Saturday, May 21, 2011
Little Conestoga
The Little Conestoga isn’t much to look at here. Its surface looks brown and the bottom is nondescript. It flows through a pastoral landscape and the region is picturesque. But the stream itself at this point doesn’t look like much. I debate about whether the effort of donning a dry suit is worth it, whether the rest of the bottom will mimic the featureless part I can see here at my neoprene clad feet. One way to find out: I spit in my mask, rinse it out, slip it over and tuck it under the wetsuit hood and splash into the fast moving stream. The force of the water is intense and I have a hard time holding my place in the stream against the current. My toes dig in and slide downstream through the gravel bottom. I struggle to the center of the river where the bottom becomes rocky which gives me something to hold onto. The force of the water mashes my mask to my face and the bridge of my nose starts to hurt where the plastic frame pushes against it. I really start to wonder if the effort is worth it. I wonder if someone driving over the bridge behind me will mistake me as a body and call 911, which has happened elsewhere.

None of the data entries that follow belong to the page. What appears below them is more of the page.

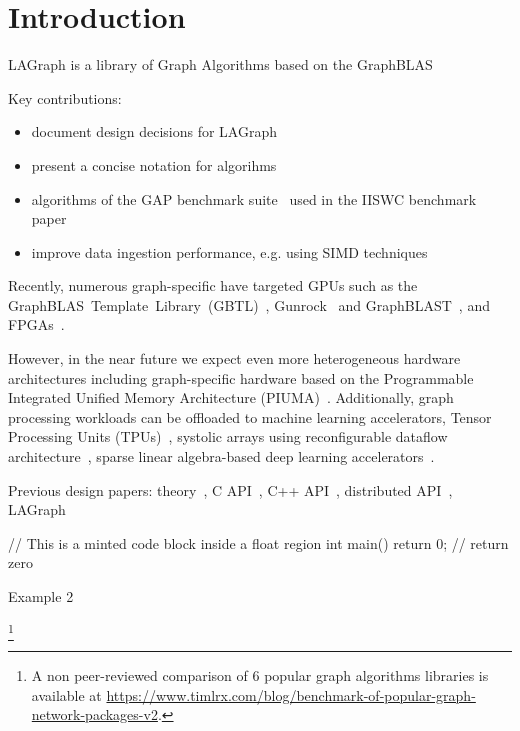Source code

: \section{Introduction}
\label{sec:introduction}

LAGraph is a library of Graph Algorithms based on the GraphBLAS

Key contributions:

\begin{itemize}
    \item document design decisions for LAGraph
    \item present a concise notation for \grb algorihms
    \item algorithms of the GAP benchmark suite~\cite{DBLP:journals/corr/BeamerAP15} used in the IISWC benchmark paper~\cite{DBLP:conf/iiswc/AzadABBCDDDDFGG20}
    \item improve data ingestion performance, e.g. using SIMD techniques~\cite{DBLP:journals/vldb/LangdaleL19}
\end{itemize}

Recently, numerous graph-specific have targeted GPUs such as the \mbox{GraphBLAS Template Library (GBTL)}~\cite{7529957}, Gunrock~\cite{DBLP:journals/topc/WangPDWYWOYLRO17} and \mbox{GraphBLAST}~\cite{DBLP:journals/corr/abs-1908-01407}, and FPGAs~\cite{DBLP:journals/corr/abs-1903-06697}.

However, in the near future we expect even more heterogeneous hardware architectures including graph-specific hardware based on the Programmable Integrated Unified Memory Architecture (PIUMA)~\cite{DBLP:journals/corr/abs-2010-06277}.
Additionally, graph processing workloads can be offloaded to  machine learning accelerators, \eg
Tensor Processing Units (TPUs)~\cite{DBLP:conf/isca/JouppiYPPABBBBB17},
systolic arrays using reconfigurable dataflow architecture~\cite{SambaNova},
sparse linear algebra-based deep learning accelerators~\cite{Cerebras}.

Previous \grb design papers:
theory~\cite{DBLP:conf/hpec/MattsonBBBDFFGGHKLLPPRSWY13},
C API~\cite{DBLP:conf/hpec/MattsonYMBM17},
C++ API~\cite{DBLP:conf/ipps/BrockBMMM20},
distributed API~\cite{DBLP:conf/ipps/BrockBMMMPSS20},
LAGraph~\cite{DBLP:conf/ipps/MattsonDKBMMY19}

\begin{listing}[h]
\begin{cplus}
// This is a minted code block inside a float region
int main() {
    return 0; // return zero
}
\end{cplus}
\caption{Example 2}
\end{listing}


\footnote{A non peer-reviewed comparison of 6 popular graph algorithms libraries is available at
\url{https://www.timlrx.com/blog/benchmark-of-popular-graph-network-packages-v2}.}
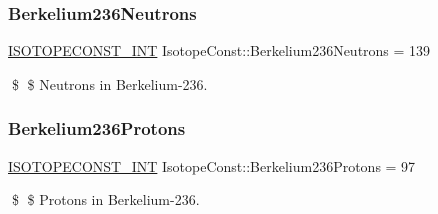 \subsubsection{\texorpdfstring{Berkelium236\+Neutrons}{Berkelium236Neutrons}}
{\footnotesize\ttfamily \mbox{\hyperlink{group___isotope_const-_macros_ga5f18360b3e99483a35c32d789e62621c}{I\+S\+O\+T\+O\+P\+E\+C\+O\+N\+S\+T\+\_\+\+I\+NT}} Isotope\+Const\+::\+Berkelium236\+Neutrons = 139}

\$ \$ Neutrons in Berkelium-\/236. \mbox{\label{group___isotope_const-_berkelium-_bk236_ga96acfaff2fc6f723299b9f71ca7e1a56}} 
\subsubsection{\texorpdfstring{Berkelium236\+Protons}{Berkelium236Protons}}
{\footnotesize\ttfamily \mbox{\hyperlink{group___isotope_const-_macros_ga5f18360b3e99483a35c32d789e62621c}{I\+S\+O\+T\+O\+P\+E\+C\+O\+N\+S\+T\+\_\+\+I\+NT}} Isotope\+Const\+::\+Berkelium236\+Protons = 97}

\$ \$ Protons in Berkelium-\/236. 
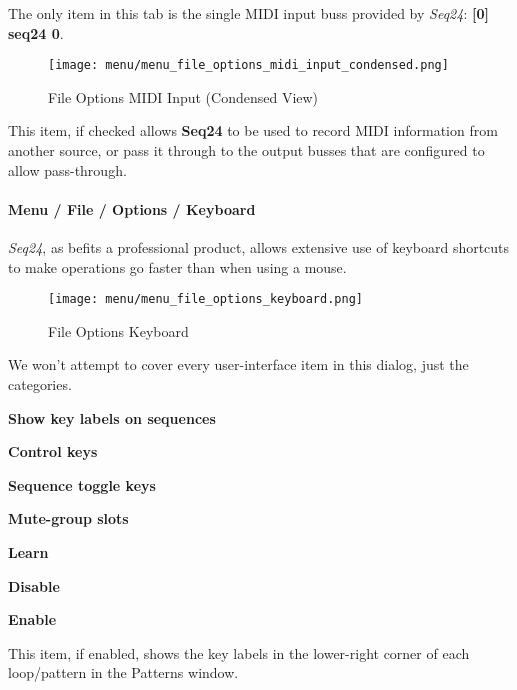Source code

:    The only item in this tab is the single MIDI input buss provided
   by \textsl{Seq24}:  \textbf{[0] seq24 0}.

\begin{figure}[H]
   \centering 
   \texttt{[image: menu/menu\_file\_options\_midi\_input\_condensed.png]}
   \caption{File Options MIDI Input (Condensed View)}
   \label{fig:seq24_menu_file_options_midi_input}
\end{figure}

   This item, if checked allows \textbf{Seq24} to be used to record MIDI
   information from another source, or pass it through to the output busses
   that are configured to allow pass-through.

\paragraph{Menu / File / Options / Keyboard }
\label{paragraph:seq24_menu_file_options_keyboard}

   \textsl{Seq24}, as befits a professional product, allows extensive use of
   keyboard shortcuts to make operations go faster than when using a mouse.

\begin{figure}[H]
   \centering 
   \texttt{[image: menu/menu\_file\_options\_keyboard.png]}
   \caption{File Options Keyboard}
   \label{fig:seq24_menu_file_options_keyboard}
\end{figure}

   We won't attempt to cover every user-interface item in this dialog, just
   the categories.

   \begin{enumber}
      \item \textbf{Show key labels on sequences}
      \item \textbf{Control keys}
      \item \textbf{Sequence toggle keys}
      \item \textbf{Mute-group slots}
      \item \textbf{Learn}
      \item \textbf{Disable}
      \item \textbf{Enable}
   \end{enumber}

   \setcounter{ItemCounter}{0}      %

   This item, if enabled, shows the key labels in the lower-right corner of
   each loop/pattern in the Patterns window.

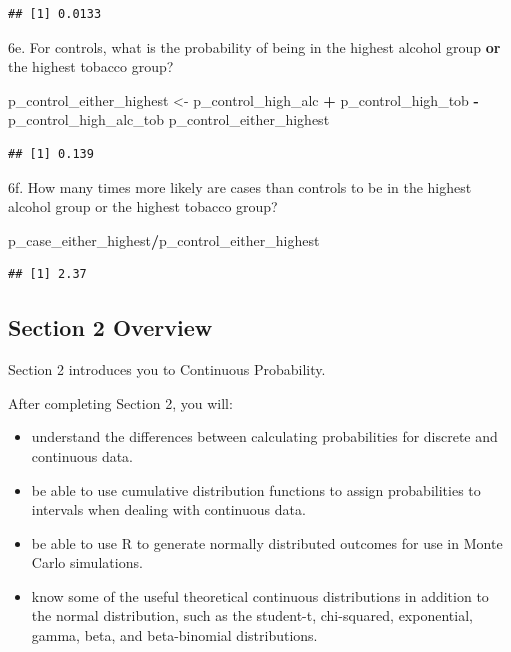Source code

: \documentclass[
]{article}
\newenvironment{Shaded}{\begin{snugshade}}{\end{snugshade}}
\newcommand{\NormalTok}[1]{#1}
\newcommand{\OperatorTok}[1]{\textcolor[rgb]{0.81,0.36,0.00}{\textbf{#1}}}
\newcommand{\StringTok}[1]{\textcolor[rgb]{0.31,0.60,0.02}{#1}}
\providecommand{\tightlist}{%
  \setlength{\itemsep}{0pt}\setlength{\parskip}{0pt}}
\begin{document}
\begin{verbatim}
## [1] 0.0133
\end{verbatim}

6e. For controls, what is the probability of being in the highest
alcohol group \textbf{or} the highest tobacco group?

\begin{Shaded}
\begin{Highlighting}[]
\NormalTok{p\_control\_either\_highest \textless{}{-}}\StringTok{ }\NormalTok{p\_control\_high\_alc }\OperatorTok{+}\StringTok{ }\NormalTok{p\_control\_high\_tob }\OperatorTok{{-}}\StringTok{ }\NormalTok{p\_control\_high\_alc\_tob}
\NormalTok{p\_control\_either\_highest}
\end{Highlighting}
\end{Shaded}

\begin{verbatim}
## [1] 0.139
\end{verbatim}

6f. How many times more likely are cases than controls to be in the
highest alcohol group or the highest tobacco group?

\begin{Shaded}
\begin{Highlighting}[]
\NormalTok{p\_case\_either\_highest}\OperatorTok{/}\NormalTok{p\_control\_either\_highest}
\end{Highlighting}
\end{Shaded}

\begin{verbatim}
## [1] 2.37
\end{verbatim}

\hypertarget{section-2-overview}{%
\subsection{Section 2 Overview}\label{section-2-overview}}

Section 2 introduces you to Continuous Probability.

After completing Section 2, you will:

\begin{itemize}
\tightlist
\item
  understand the differences between calculating probabilities for
  discrete and continuous data.
\item
  be able to use cumulative distribution functions to assign
  probabilities to intervals when dealing with continuous data.
\item
  be able to use R to generate normally distributed outcomes for use in
  Monte Carlo simulations.
\item
  know some of the useful theoretical continuous distributions in
  addition to the normal distribution, such as the student-t,
  chi-squared, exponential, gamma, beta, and beta-binomial
  distributions.
\end{itemize}
\end{document}
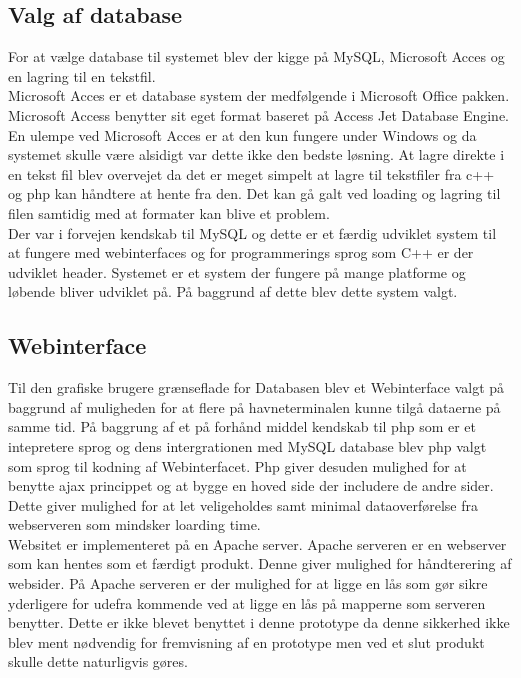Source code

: \subsection{Valg af database}
For at vælge database til systemet blev der kigge på MySQL, Microsoft Acces og en lagring til en tekstfil.\\
Microsoft Acces er et database system der medfølgende i Microsoft Office pakken. Microsoft Access benytter sit eget format baseret på Access Jet Database Engine. En ulempe ved Microsoft Acces er at den kun fungere under Windows og da systemet skulle være alsidigt var dette ikke den bedste løsning. At lagre direkte i en tekst fil blev overvejet da det er meget simpelt at lagre til tekstfiler fra c++ og php kan håndtere at hente fra den. Det kan gå galt ved loading og lagring til filen samtidig med at formater kan blive et problem. \\
Der var i forvejen kendskab til MySQL og dette er et færdig udviklet system til at fungere med webinterfaces og for programmerings sprog som C++ er der udviklet header. Systemet er et system der fungere på mange platforme og løbende bliver udviklet på. På baggrund af dette blev dette system valgt.

\subsection{Webinterface}
Til den grafiske brugere grænseflade for Databasen blev et Webinterface valgt på baggrund af muligheden for at flere på havneterminalen kunne tilgå dataerne på samme tid. På baggrung af et på forhånd middel kendskab til php som er et  intepretere sprog og dens intergrationen med MySQL database blev php valgt som sprog til kodning af Webinterfacet. Php giver desuden mulighed for at benytte ajax princippet og at bygge en hoved side der includere de andre sider. Dette giver mulighed for at let veligeholdes samt minimal dataoverførelse fra webserveren som mindsker loarding time.\\
Websitet er implementeret på en Apache server. Apache serveren er en webserver som kan hentes som et færdigt produkt. Denne giver mulighed for håndterering af websider. På Apache serveren er der mulighed for at ligge en lås som gør sikre yderligere for udefra kommende ved at ligge en lås på mapperne som serveren benytter. Dette er ikke blevet benyttet i denne prototype da denne sikkerhed ikke blev ment nødvendig for fremvisning af en prototype men ved et slut produkt skulle dette naturligvis gøres.


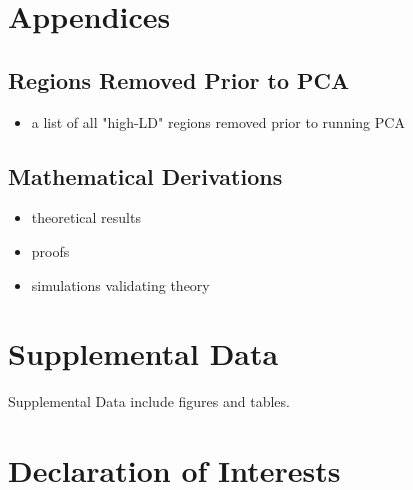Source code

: \documentclass[12pt]{article}
\newcommand{\add}[1]{{\color{red}{[... #1 ...]}}}
\begin{document}




\newpage
\section{Appendices}


\subsection{Regions Removed Prior to PCA}

\begin{itemize}
\item a list of all "high-LD" regions removed prior to running PCA
\end{itemize}

\subsection{Mathematical Derivations}

\begin{itemize}
\item theoretical results
\item proofs
\item simulations validating theory
\end{itemize}


\newpage
\section*{Supplemental Data}


Supplemental Data include \add{??} figures and \add{??} tables.



\section*{Declaration of Interests}

\end{document}
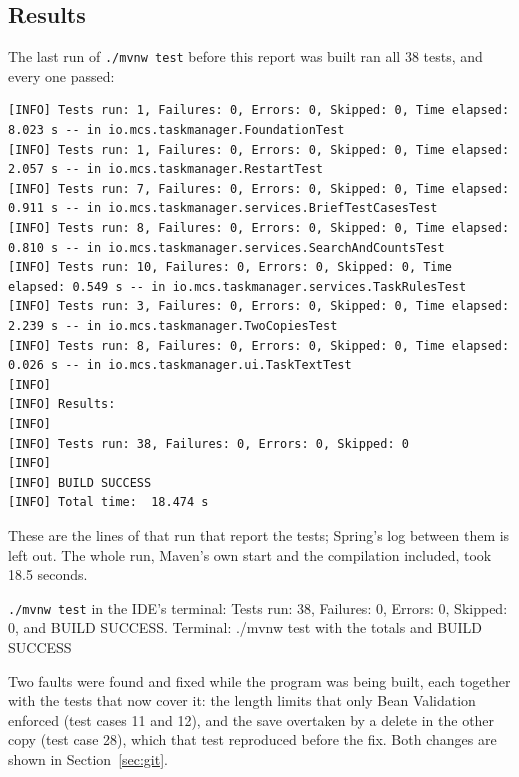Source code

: \subsection{Results}

The last run of \texttt{./mvnw test} before this report was built ran all 38 tests, and every one passed:
\begin{lstlisting}[style=terminal]
[INFO] Tests run: 1, Failures: 0, Errors: 0, Skipped: 0, Time elapsed: 8.023 s -- in io.mcs.taskmanager.FoundationTest
[INFO] Tests run: 1, Failures: 0, Errors: 0, Skipped: 0, Time elapsed: 2.057 s -- in io.mcs.taskmanager.RestartTest
[INFO] Tests run: 7, Failures: 0, Errors: 0, Skipped: 0, Time elapsed: 0.911 s -- in io.mcs.taskmanager.services.BriefTestCasesTest
[INFO] Tests run: 8, Failures: 0, Errors: 0, Skipped: 0, Time elapsed: 0.810 s -- in io.mcs.taskmanager.services.SearchAndCountsTest
[INFO] Tests run: 10, Failures: 0, Errors: 0, Skipped: 0, Time elapsed: 0.549 s -- in io.mcs.taskmanager.services.TaskRulesTest
[INFO] Tests run: 3, Failures: 0, Errors: 0, Skipped: 0, Time elapsed: 2.239 s -- in io.mcs.taskmanager.TwoCopiesTest
[INFO] Tests run: 8, Failures: 0, Errors: 0, Skipped: 0, Time elapsed: 0.026 s -- in io.mcs.taskmanager.ui.TaskTextTest
[INFO]
[INFO] Results:
[INFO]
[INFO] Tests run: 38, Failures: 0, Errors: 0, Skipped: 0
[INFO]
[INFO] BUILD SUCCESS
[INFO] Total time:  18.474 s
\end{lstlisting}
These are the lines of that run that report the tests; Spring's log between them is left out. The whole run, Maven's
own start and the compilation included, took 18.5 seconds.

  {\texttt{./mvnw test} in the IDE's terminal: Tests run: 38, Failures: 0, Errors: 0, Skipped: 0, and BUILD SUCCESS.}
  {Terminal: ./mvnw test with the totals and BUILD SUCCESS}

Two faults were found and fixed while the program was being built, each together with the tests that now cover it:
the length limits that only Bean Validation enforced (test cases 11 and 12), and the save overtaken by a delete in
the other copy (test case 28), which that test reproduced before the fix. Both changes are shown in
Section~\ref{sec:git}.
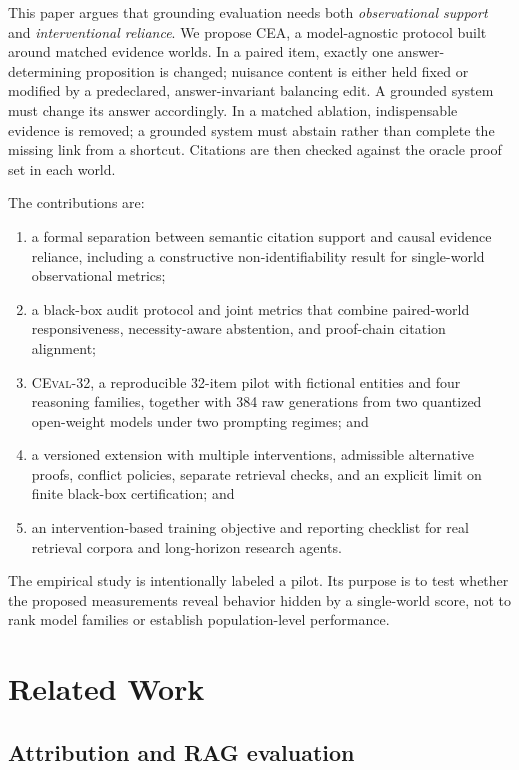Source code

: \documentclass[10pt,twocolumn]{article}
\newcommand{\method}{\textsc{CEA}}
\newcommand{\dataset}{\textsc{CEval-32}}
\begin{document}
This paper argues that grounding evaluation needs both \emph{observational support} and \emph{interventional reliance}. We propose \method, a model-agnostic protocol built around matched evidence worlds. In a paired item, exactly one answer-determining proposition is changed; nuisance content is either held fixed or modified by a predeclared, answer-invariant balancing edit. A grounded system must change its answer accordingly. In a matched ablation, indispensable evidence is removed; a grounded system must abstain rather than complete the missing link from a shortcut. Citations are then checked against the oracle proof set in each world.

The contributions are:
\begin{enumerate}[leftmargin=*,itemsep=2pt,topsep=3pt]
    \item a formal separation between semantic citation support and causal evidence reliance, including a constructive non-identifiability result for single-world observational metrics;
    \item a black-box audit protocol and joint metrics that combine paired-world responsiveness, necessity-aware abstention, and proof-chain citation alignment;
    \item \dataset, a reproducible 32-item pilot with fictional entities and four reasoning families, together with 384 raw generations from two quantized open-weight models under two prompting regimes; and
    \item a versioned extension with multiple interventions, admissible alternative proofs, conflict policies, separate retrieval checks, and an explicit limit on finite black-box certification; and
    \item an intervention-based training objective and reporting checklist for real retrieval corpora and long-horizon research agents.
\end{enumerate}

The empirical study is intentionally labeled a pilot. Its purpose is to test whether the proposed measurements reveal behavior hidden by a single-world score, not to rank model families or establish population-level performance.

\section{Related Work}

\subsection{Attribution and RAG evaluation}
\end{document}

I wonder if an owner of one of the homes on the left bank is going to come out and try to shoo me out of their stream. It all makes me feel unsettled, and since I don’t see much life, feel like I went through all this effort for nothing. But as I relax my mind, focus more on the stream, and less on the things that may happen outside of the stream, life comes into view.
A tessellated darter, one of the most abundant bottom dwelling fish in our region, stares back at me inches from my facemask. This fish is so well camouflaged, I wouldn’t have noticed him if he didn’t move. Minnows I can’t identify lazily drift downstream in the current sideways, catch an eddy to point back into the flow, swim back upstream and repeat.
Tessellated Darters like the bottom of slower sections of the stream. Minnows hang in the moderate flow areas and the green sided darters seem to like the fast flowing riffles, and wriggle down into the nooks between rocks. I briefly saw a pair nestled into a water carved bowl on the lee side of a boulder. Green sided darters are elusive. I’ve been unsuccessfully chasing them for the last few weeks in Conowingo Creek just for the chance at a picture. I usually see them as dark green squiggles that quickly disappear somewhere into the bottom. Today I learned that green sided darters look like algae blowing in the current.
Green darters are one of those fish that, when in breeding color, don’t look like they belong here. They look tropical, like I should see them in the Amazon basin somewhere, or maybe the Congo. But they are here in this nondescript from the surface stream, and once I was able to decipher their flowing algae camouflage, I was finally able to recognize one before it disappeared so I could follow the fish and capture a photo of the elusive beauties. The life in our streams is truly amazing, and gives us more reasons to take action to protect water quality. There is life of worth and value in our streams that deserves just as much care and concern as the amazon rainforest.